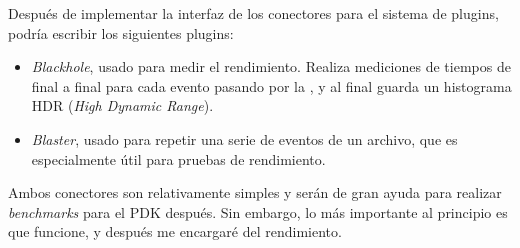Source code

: Después de implementar la interfaz de los conectores para el sistema de plugins,
podría escribir los siguientes plugins:

\begin{itemize}
    \item \emph{Blackhole}, usado para medir el rendimiento. Realiza mediciones
        de tiempos de final a final para cada evento pasando por la \pipeline, y
        al final guarda un histograma HDR (\emph{High Dynamic Range}).

    \item \emph{Blaster}, usado para repetir una serie de eventos de un archivo,
        que es especialmente útil para pruebas de rendimiento.

\end{itemize}

Ambos conectores son relativamente simples y serán de gran ayuda para realizar
\emph{benchmarks} para el PDK después. Sin embargo, lo más importante al
principio es que funcione, y después me encargaré del rendimiento.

──────────

Work item: What lines in the records above include the string "para"? Copy each one.

Solved exercise:
: Después de implementar la interfaz de los conectores para el sistema de plugins,
    \item \emph{Blackhole}, usado para medir el rendimiento. Realiza mediciones
        de tiempos de final a final para cada evento pasando por la \pipeline, y
    \item \emph{Blaster}, usado para repetir una serie de eventos de un archivo,
        que es especialmente útil para pruebas de rendimiento.
Ambos conectores son relativamente simples y serán de gran ayuda para realizar
\emph{benchmarks} para el PDK después. Sin embargo, lo más importante al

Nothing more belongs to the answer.